Start of Records provided

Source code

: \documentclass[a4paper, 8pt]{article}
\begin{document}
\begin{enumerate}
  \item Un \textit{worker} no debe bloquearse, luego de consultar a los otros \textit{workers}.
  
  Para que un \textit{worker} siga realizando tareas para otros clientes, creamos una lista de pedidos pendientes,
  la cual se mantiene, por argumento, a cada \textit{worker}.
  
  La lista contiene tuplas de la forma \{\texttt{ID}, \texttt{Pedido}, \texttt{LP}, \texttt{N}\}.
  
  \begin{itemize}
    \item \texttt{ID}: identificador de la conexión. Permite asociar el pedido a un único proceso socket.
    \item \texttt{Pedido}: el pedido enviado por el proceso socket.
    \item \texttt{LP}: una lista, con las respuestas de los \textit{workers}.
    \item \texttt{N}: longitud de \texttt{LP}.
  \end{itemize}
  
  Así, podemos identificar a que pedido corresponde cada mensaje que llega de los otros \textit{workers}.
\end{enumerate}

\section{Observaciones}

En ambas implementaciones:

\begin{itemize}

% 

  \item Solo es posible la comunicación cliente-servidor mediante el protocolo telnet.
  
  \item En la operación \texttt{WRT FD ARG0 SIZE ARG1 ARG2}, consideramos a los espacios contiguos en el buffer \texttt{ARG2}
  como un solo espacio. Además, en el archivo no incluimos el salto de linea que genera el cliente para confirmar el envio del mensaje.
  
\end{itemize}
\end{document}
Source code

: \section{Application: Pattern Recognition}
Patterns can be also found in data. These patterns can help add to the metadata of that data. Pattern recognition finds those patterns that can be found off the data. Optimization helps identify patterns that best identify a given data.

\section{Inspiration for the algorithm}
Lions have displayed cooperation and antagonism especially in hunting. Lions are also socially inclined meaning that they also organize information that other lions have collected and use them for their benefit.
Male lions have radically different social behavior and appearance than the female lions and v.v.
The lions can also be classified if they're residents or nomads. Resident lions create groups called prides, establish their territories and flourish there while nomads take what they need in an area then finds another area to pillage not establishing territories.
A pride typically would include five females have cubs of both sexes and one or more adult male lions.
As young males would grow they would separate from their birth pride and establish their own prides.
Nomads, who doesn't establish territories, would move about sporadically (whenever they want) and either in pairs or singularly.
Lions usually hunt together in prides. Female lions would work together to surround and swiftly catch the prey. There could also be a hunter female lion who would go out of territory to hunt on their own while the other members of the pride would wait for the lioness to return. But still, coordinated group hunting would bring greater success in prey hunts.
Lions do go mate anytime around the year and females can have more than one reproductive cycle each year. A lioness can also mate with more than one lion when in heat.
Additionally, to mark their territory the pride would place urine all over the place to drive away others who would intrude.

End of Records provided

Go through the data above and tally every line that includes "more". State only the total.

2